Rummanah Aasi
  I was struck by a Young Adult Symposium that discussed the phenomenon of fat literature. I had to reread it several times to make sure my mind did not translate phat with fat. Surely, I thought it was a typo until I saw this description of the seminar:

As more teens struggle with their weight, YA lit is increasingly featuring vibrant, complicated main characters that happen to be overweight. But as the “Fat Lit” genre matures, it finds itself torn between fostering positive body image and “fat acceptance” among teens while at same time acknowledging the psychological and physical health issues often present with obesity.
Then I got to thinking that yes, indeed, I have just finished reading two books that would perfect fit into this genre: Artichoke's Heart by Suzanne Supplee and Fat Cat by Robin Brande. Both of these books have an overweight female protagonist who are trying to build their self esteem as well as get healthy amongst other obstacles they face. I thought it would be interesting to compare and contrast these titles as I read them back to back. Both of the books were great reads and they differed slightly on how the main characters dealt with their weight. What fascinated me about both books is that yes, weight is an issue, but it was actually a product of how the each of the characters are living their lives. Let's take a look at Artichoke's Heart first.

Description of Artichoke's Heart: Rosemary decides she is sick of being overweight, mocked at school and at Heavenly Hair, her mother's beauty salon. She decides to take control when she finds out that her mother has been diagnosed with cancer. Trying to become healthy and having a boyfriend for the first time, Rosemary soon discovers that people are not perfect.

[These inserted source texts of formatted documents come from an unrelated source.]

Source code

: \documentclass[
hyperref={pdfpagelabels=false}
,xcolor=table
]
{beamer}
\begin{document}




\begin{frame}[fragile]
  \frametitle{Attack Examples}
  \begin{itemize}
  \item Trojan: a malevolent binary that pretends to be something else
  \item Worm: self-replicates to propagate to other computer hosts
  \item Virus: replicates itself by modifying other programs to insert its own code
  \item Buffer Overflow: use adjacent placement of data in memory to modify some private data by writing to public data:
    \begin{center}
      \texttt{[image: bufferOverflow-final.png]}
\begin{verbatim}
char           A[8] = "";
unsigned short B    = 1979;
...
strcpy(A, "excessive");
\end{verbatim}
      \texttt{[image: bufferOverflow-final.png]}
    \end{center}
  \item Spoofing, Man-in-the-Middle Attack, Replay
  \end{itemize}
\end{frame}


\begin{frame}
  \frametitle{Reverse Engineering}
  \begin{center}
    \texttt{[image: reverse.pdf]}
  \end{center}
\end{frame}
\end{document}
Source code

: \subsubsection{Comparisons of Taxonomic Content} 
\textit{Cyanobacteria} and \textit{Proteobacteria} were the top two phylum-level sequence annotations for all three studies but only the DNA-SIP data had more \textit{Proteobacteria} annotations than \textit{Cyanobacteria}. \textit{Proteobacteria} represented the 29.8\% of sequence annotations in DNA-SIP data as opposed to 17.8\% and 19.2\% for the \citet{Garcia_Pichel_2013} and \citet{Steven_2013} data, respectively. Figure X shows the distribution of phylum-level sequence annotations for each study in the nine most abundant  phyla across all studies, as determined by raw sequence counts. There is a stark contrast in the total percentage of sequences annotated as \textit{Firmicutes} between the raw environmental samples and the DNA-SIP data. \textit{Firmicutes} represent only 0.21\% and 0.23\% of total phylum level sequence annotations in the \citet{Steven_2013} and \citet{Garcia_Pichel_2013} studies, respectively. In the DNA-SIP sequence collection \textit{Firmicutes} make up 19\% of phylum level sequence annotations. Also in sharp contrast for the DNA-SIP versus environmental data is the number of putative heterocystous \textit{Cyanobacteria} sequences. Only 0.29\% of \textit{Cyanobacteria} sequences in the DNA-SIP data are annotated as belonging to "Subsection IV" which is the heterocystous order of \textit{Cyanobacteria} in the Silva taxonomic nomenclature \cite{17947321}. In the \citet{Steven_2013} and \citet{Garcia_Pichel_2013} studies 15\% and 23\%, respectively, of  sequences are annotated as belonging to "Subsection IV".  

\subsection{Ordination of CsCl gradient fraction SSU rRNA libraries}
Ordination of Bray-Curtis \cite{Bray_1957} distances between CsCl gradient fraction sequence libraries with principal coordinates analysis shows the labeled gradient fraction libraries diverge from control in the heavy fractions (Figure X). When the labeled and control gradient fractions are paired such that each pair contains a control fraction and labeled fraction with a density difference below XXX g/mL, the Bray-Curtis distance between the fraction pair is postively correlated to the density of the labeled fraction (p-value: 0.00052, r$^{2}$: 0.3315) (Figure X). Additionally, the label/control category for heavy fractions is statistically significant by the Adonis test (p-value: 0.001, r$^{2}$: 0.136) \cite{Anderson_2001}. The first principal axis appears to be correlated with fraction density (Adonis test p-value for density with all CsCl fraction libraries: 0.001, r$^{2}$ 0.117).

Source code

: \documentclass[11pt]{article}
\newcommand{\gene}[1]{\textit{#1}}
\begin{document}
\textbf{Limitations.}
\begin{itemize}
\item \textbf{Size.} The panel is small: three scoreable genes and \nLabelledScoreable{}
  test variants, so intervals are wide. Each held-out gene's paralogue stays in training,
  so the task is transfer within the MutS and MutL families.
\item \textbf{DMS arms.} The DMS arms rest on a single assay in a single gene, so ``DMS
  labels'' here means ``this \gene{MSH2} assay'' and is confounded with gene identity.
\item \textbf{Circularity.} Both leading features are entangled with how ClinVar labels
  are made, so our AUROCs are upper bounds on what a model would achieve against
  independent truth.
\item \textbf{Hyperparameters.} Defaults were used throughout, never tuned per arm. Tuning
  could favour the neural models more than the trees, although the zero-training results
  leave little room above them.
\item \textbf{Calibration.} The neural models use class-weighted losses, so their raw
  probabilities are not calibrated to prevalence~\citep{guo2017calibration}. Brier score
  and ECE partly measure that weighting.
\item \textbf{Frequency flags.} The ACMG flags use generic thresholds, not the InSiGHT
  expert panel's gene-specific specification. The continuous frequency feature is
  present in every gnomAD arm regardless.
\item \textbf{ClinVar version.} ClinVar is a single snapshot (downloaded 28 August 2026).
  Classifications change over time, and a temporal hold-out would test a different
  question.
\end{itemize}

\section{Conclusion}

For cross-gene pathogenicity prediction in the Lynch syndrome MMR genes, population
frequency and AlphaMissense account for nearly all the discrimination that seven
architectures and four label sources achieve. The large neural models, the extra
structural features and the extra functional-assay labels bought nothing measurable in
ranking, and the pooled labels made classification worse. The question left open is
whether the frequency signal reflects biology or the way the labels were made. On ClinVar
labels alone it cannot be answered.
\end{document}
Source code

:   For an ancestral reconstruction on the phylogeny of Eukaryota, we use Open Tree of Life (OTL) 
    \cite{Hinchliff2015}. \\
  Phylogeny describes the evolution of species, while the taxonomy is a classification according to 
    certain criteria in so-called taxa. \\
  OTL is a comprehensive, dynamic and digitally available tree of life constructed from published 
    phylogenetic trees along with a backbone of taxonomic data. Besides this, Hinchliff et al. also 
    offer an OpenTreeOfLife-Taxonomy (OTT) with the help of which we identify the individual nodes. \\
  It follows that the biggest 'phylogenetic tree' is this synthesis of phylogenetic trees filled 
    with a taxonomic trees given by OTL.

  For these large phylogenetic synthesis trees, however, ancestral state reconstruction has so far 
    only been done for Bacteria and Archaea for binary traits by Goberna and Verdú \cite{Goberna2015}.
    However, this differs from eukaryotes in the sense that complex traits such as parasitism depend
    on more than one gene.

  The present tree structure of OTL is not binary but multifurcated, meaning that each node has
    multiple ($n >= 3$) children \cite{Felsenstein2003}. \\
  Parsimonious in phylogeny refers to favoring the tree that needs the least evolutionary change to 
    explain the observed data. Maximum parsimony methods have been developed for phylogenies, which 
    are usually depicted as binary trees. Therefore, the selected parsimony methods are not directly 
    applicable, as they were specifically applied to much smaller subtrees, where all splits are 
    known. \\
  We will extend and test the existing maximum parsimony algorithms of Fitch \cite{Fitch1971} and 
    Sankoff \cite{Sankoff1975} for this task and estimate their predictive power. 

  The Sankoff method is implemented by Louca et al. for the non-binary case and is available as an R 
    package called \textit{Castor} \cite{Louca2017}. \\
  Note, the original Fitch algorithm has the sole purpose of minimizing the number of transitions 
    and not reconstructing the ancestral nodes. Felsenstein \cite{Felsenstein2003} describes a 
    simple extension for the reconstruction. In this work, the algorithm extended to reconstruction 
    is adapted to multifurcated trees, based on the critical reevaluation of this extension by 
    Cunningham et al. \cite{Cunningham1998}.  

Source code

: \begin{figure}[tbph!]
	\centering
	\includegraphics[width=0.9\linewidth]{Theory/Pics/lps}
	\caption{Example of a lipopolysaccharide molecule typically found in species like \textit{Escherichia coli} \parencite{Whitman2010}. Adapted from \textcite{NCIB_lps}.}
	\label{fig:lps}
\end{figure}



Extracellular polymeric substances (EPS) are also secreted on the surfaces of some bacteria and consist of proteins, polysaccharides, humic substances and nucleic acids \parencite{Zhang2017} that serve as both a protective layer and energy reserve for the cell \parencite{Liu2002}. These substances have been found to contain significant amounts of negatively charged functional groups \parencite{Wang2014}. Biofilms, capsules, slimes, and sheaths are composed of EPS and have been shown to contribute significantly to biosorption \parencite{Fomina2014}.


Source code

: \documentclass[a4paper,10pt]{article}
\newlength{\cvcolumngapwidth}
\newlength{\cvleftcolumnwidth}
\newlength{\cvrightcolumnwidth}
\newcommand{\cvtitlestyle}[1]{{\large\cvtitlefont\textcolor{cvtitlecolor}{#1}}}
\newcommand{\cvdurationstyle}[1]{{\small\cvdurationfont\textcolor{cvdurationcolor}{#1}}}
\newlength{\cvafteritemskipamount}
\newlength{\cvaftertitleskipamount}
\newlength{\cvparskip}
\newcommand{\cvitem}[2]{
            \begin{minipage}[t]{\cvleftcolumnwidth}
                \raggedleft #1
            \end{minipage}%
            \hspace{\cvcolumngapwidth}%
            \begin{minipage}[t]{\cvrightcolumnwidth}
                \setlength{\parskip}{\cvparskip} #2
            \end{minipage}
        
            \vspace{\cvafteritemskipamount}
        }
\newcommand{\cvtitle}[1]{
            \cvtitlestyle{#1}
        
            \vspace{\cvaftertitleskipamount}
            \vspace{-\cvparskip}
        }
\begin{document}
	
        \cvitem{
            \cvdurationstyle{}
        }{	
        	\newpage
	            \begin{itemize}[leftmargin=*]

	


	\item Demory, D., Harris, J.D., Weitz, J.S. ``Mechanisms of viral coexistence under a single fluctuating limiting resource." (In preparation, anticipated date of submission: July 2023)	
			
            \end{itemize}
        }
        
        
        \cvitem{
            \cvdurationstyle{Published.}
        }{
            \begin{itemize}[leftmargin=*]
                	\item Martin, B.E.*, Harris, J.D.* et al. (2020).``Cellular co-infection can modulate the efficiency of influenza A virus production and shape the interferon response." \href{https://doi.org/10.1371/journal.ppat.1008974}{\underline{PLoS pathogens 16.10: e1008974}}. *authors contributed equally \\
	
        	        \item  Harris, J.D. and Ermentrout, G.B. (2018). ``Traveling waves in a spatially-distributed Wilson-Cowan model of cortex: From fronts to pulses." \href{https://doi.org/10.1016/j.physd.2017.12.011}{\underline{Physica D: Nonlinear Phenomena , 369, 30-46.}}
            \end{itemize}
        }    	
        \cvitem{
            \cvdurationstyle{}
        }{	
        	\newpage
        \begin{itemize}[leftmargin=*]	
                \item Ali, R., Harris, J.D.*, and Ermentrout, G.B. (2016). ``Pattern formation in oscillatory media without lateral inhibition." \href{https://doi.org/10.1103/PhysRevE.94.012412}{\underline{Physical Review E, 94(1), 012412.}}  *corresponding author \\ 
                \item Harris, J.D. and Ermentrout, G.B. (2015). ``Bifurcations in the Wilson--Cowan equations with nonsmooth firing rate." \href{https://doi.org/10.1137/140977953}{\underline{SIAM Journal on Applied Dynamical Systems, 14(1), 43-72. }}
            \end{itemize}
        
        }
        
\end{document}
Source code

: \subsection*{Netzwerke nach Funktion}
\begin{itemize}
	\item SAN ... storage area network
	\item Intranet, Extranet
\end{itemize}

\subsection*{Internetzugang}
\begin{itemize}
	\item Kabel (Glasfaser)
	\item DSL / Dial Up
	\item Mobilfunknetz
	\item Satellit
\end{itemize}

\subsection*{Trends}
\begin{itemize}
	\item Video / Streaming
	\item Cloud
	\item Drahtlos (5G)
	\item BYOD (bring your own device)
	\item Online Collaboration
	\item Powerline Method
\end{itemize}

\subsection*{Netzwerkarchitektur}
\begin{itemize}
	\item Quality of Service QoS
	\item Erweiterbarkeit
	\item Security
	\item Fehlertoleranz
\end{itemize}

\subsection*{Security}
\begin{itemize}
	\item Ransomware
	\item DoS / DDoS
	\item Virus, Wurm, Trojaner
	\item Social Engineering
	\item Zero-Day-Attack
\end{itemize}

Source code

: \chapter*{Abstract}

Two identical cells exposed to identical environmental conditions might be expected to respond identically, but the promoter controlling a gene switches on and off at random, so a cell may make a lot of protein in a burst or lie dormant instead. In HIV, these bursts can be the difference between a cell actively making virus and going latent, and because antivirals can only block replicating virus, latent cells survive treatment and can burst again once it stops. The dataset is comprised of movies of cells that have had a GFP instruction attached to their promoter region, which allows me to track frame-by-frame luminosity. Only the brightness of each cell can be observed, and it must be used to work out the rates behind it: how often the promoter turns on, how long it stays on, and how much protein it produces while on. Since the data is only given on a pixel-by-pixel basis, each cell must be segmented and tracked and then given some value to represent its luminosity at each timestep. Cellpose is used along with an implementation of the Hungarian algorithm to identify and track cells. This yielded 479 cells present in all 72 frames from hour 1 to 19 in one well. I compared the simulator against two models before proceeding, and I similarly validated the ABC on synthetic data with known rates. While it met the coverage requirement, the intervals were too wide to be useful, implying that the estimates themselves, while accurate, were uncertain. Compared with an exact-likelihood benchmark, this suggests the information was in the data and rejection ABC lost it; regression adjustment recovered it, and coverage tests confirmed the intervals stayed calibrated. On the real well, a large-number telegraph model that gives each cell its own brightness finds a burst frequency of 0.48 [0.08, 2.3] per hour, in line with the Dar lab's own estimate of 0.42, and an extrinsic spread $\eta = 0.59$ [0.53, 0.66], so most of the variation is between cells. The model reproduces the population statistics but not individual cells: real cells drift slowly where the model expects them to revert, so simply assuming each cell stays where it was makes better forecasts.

Review: In first half of the book, Rosemary discusses her insecurities of being overweight. She takes solace in junk food and uses it as her coping mechanism. She is constantly mocked at school for her weight and is given advice from everyone on how she should 'control herself'. After she finds out her mother is sick, Rosemary realizes that how her mother is dealing with her illness is not that different on how she is dealing with her weight and relationships. She soon creates a strict diet and exercise routine, which allows her not only to lose weight, but also to go outside of her social and psychological comfort zone. Her relationship with her boyfriend is sweet and honest. There are parts that were kind of unrealistic such as Rosemary being pursued as friend by a popular girl. Also, I couldn't help but wonder if Rosemary would succeed socially without losing weight. I'd like to think so. Overall, Artichoke's Heart is a fun read. Rosemary is a sassy, smart and funny heroine. The serious issues of weight and cancer are handled with humor and don't drag the book down. The Southern dialect at first slowed my reading speed, but I got over that hump and thought it gave the book personality.

Rating: 4 stars

Now let's see how Fat Cat differs from Artichoke's Heart:

Description of Fat Cat: Ever since being called Fat Cat in middle school, Catherine has been trying to deal with her weight. When she is given science project for her class where she must emulate the ways of how hominims, the earliest ancestors of human beings, lived by eating an all-natural diet and foregoing technology. 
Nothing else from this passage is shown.